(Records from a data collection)
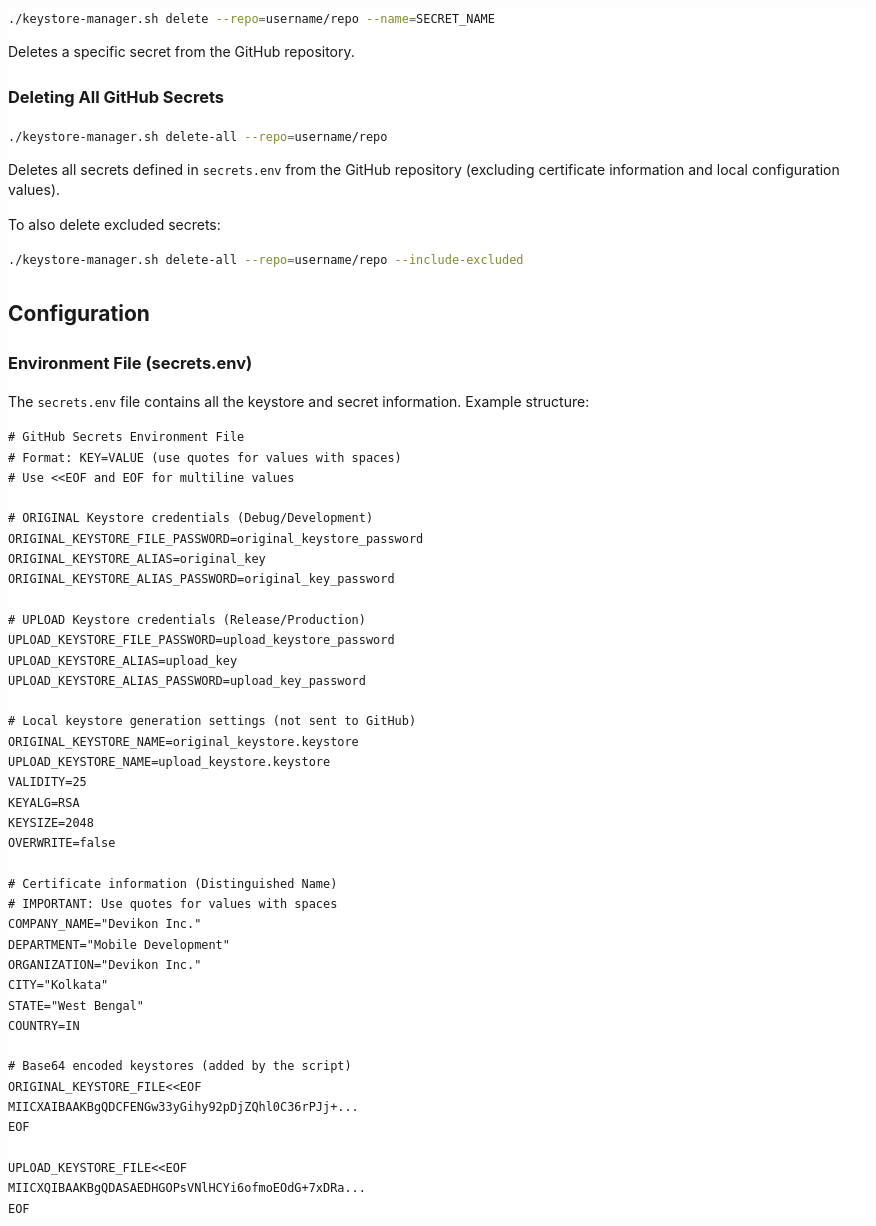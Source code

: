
 ```bash
./keystore-manager.sh delete --repo=username/repo --name=SECRET_NAME
```

Deletes a specific secret from the GitHub repository.

### Deleting All GitHub Secrets

```bash
./keystore-manager.sh delete-all --repo=username/repo
```

Deletes all secrets defined in `secrets.env` from the GitHub repository (excluding certificate information and local configuration values).

To also delete excluded secrets:

```bash
./keystore-manager.sh delete-all --repo=username/repo --include-excluded
```

## Configuration

### Environment File (secrets.env)

The `secrets.env` file contains all the keystore and secret information. Example structure:

```
# GitHub Secrets Environment File
# Format: KEY=VALUE (use quotes for values with spaces)
# Use <<EOF and EOF for multiline values

# ORIGINAL Keystore credentials (Debug/Development)
ORIGINAL_KEYSTORE_FILE_PASSWORD=original_keystore_password
ORIGINAL_KEYSTORE_ALIAS=original_key
ORIGINAL_KEYSTORE_ALIAS_PASSWORD=original_key_password

# UPLOAD Keystore credentials (Release/Production)
UPLOAD_KEYSTORE_FILE_PASSWORD=upload_keystore_password
UPLOAD_KEYSTORE_ALIAS=upload_key
UPLOAD_KEYSTORE_ALIAS_PASSWORD=upload_key_password

# Local keystore generation settings (not sent to GitHub)
ORIGINAL_KEYSTORE_NAME=original_keystore.keystore
UPLOAD_KEYSTORE_NAME=upload_keystore.keystore
VALIDITY=25
KEYALG=RSA
KEYSIZE=2048
OVERWRITE=false

# Certificate information (Distinguished Name)
# IMPORTANT: Use quotes for values with spaces
COMPANY_NAME="Devikon Inc."
DEPARTMENT="Mobile Development"
ORGANIZATION="Devikon Inc."
CITY="Kolkata"
STATE="West Bengal"
COUNTRY=IN

# Base64 encoded keystores (added by the script)
ORIGINAL_KEYSTORE_FILE<<EOF
MIICXAIBAAKBgQDCFENGw33yGihy92pDjZQhl0C36rPJj+...
EOF

UPLOAD_KEYSTORE_FILE<<EOF
MIICXQIBAAKBgQDASAEDHGOPsVNlHCYi6ofmoEOdG+7xDRa...
EOF
```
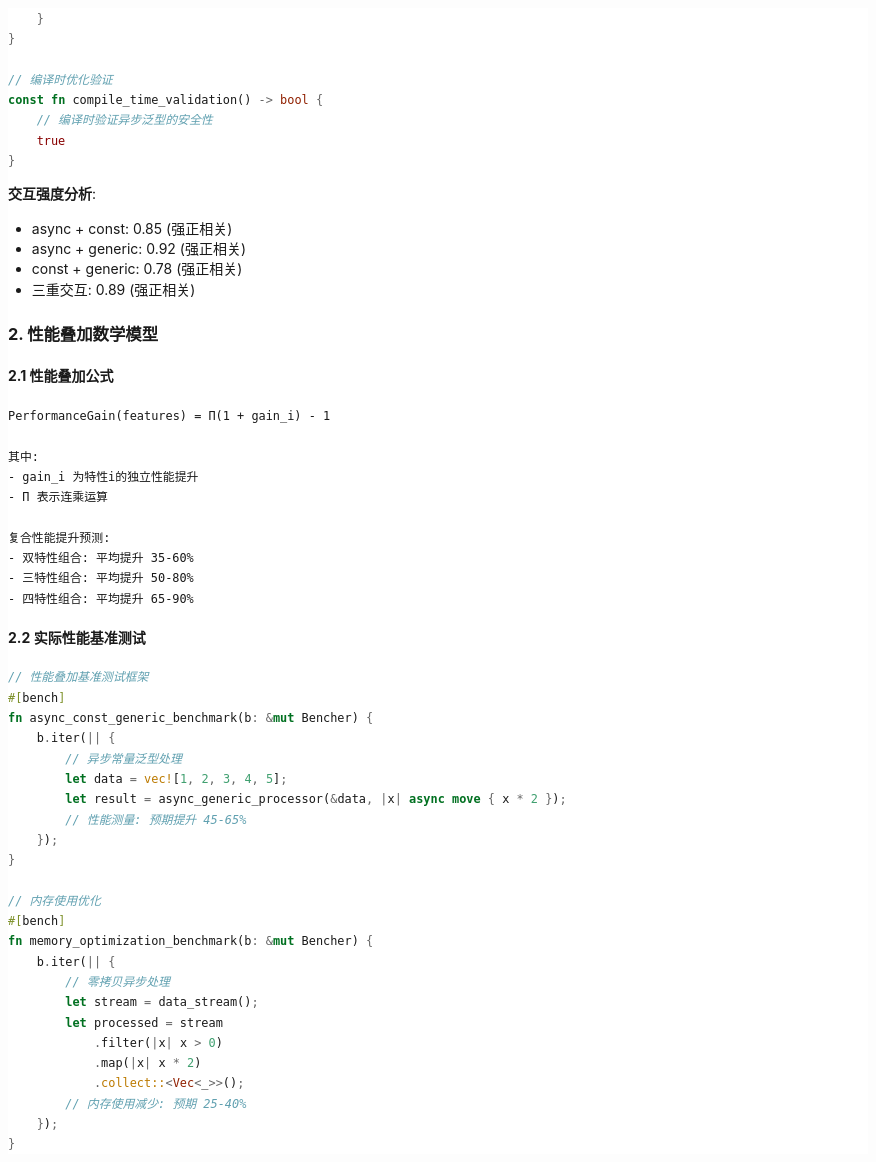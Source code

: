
 ```rust
    }
}

// 编译时优化验证
const fn compile_time_validation() -> bool {
    // 编译时验证异步泛型的安全性
    true
}
```

**交互强度分析**:

- async + const: 0.85 (强正相关)
- async + generic: 0.92 (强正相关)  
- const + generic: 0.78 (强正相关)
- 三重交互: 0.89 (强正相关)

### 2. 性能叠加数学模型

#### 2.1 性能叠加公式

```mathematical
PerformanceGain(features) = Π(1 + gain_i) - 1

其中:
- gain_i 为特性i的独立性能提升
- Π 表示连乘运算

复合性能提升预测:
- 双特性组合: 平均提升 35-60%
- 三特性组合: 平均提升 50-80%
- 四特性组合: 平均提升 65-90%
```

#### 2.2 实际性能基准测试

```rust
// 性能叠加基准测试框架
#[bench]
fn async_const_generic_benchmark(b: &mut Bencher) {
    b.iter(|| {
        // 异步常量泛型处理
        let data = vec![1, 2, 3, 4, 5];
        let result = async_generic_processor(&data, |x| async move { x * 2 });
        // 性能测量: 预期提升 45-65%
    });
}

// 内存使用优化
#[bench] 
fn memory_optimization_benchmark(b: &mut Bencher) {
    b.iter(|| {
        // 零拷贝异步处理
        let stream = data_stream();
        let processed = stream
            .filter(|x| x > 0)
            .map(|x| x * 2)
            .collect::<Vec<_>>();
        // 内存使用减少: 预期 25-40%
    });
}
```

== TASK ITEM ==
Retype the entries exactly, skipping every picture.

== TASK RESULT ==
Source code

:
 ```bash
./keystore-manager.sh delete --repo=username/repo --name=SECRET_NAME
```

Deletes a specific secret from the GitHub repository.

### Deleting All GitHub Secrets

```bash
./keystore-manager.sh delete-all --repo=username/repo
```

Deletes all secrets defined in `secrets.env` from the GitHub repository (excluding certificate information and local configuration values).

To also delete excluded secrets:

```bash
./keystore-manager.sh delete-all --repo=username/repo --include-excluded
```

## Configuration

### Environment File (secrets.env)

The `secrets.env` file contains all the keystore and secret information. Example structure:

```
# GitHub Secrets Environment File
# Format: KEY=VALUE (use quotes for values with spaces)
# Use <<EOF and EOF for multiline values

# ORIGINAL Keystore credentials (Debug/Development)
ORIGINAL_KEYSTORE_FILE_PASSWORD=original_keystore_password
ORIGINAL_KEYSTORE_ALIAS=original_key
ORIGINAL_KEYSTORE_ALIAS_PASSWORD=original_key_password

# UPLOAD Keystore credentials (Release/Production)
UPLOAD_KEYSTORE_FILE_PASSWORD=upload_keystore_password
UPLOAD_KEYSTORE_ALIAS=upload_key
UPLOAD_KEYSTORE_ALIAS_PASSWORD=upload_key_password

# Local keystore generation settings (not sent to GitHub)
ORIGINAL_KEYSTORE_NAME=original_keystore.keystore
UPLOAD_KEYSTORE_NAME=upload_keystore.keystore
VALIDITY=25
KEYALG=RSA
KEYSIZE=2048
OVERWRITE=false

# Certificate information (Distinguished Name)
# IMPORTANT: Use quotes for values with spaces
COMPANY_NAME="Devikon Inc."
DEPARTMENT="Mobile Development"
ORGANIZATION="Devikon Inc."
CITY="Kolkata"
STATE="West Bengal"
COUNTRY=IN

# Base64 encoded keystores (added by the script)
ORIGINAL_KEYSTORE_FILE<<EOF
MIICXAIBAAKBgQDCFENGw33yGihy92pDjZQhl0C36rPJj+...
EOF

UPLOAD_KEYSTORE_FILE<<EOF
MIICXQIBAAKBgQDASAEDHGOPsVNlHCYi6ofmoEOdG+7xDRa...
EOF
```
Source code

:
 ```rust
    }
}

// 编译时优化验证
const fn compile_time_validation() -> bool {
    // 编译时验证异步泛型的安全性
    true
}
```

**交互强度分析**:

- async + const: 0.85 (强正相关)
- async + generic: 0.92 (强正相关)  
- const + generic: 0.78 (强正相关)
- 三重交互: 0.89 (强正相关)

### 2. 性能叠加数学模型

#### 2.1 性能叠加公式

```mathematical
PerformanceGain(features) = Π(1 + gain_i) - 1

其中:
- gain_i 为特性i的独立性能提升
- Π 表示连乘运算

复合性能提升预测:
- 双特性组合: 平均提升 35-60%
- 三特性组合: 平均提升 50-80%
- 四特性组合: 平均提升 65-90%
```

#### 2.2 实际性能基准测试

```rust
// 性能叠加基准测试框架
#[bench]
fn async_const_generic_benchmark(b: &mut Bencher) {
    b.iter(|| {
        // 异步常量泛型处理
        let data = vec![1, 2, 3, 4, 5];
        let result = async_generic_processor(&data, |x| async move { x * 2 });
        // 性能测量: 预期提升 45-65%
    });
}

// 内存使用优化
#[bench] 
fn memory_optimization_benchmark(b: &mut Bencher) {
    b.iter(|| {
        // 零拷贝异步处理
        let stream = data_stream();
        let processed = stream
            .filter(|x| x > 0)
            .map(|x| x * 2)
            .collect::<Vec<_>>();
        // 内存使用减少: 预期 25-40%
    });
}
```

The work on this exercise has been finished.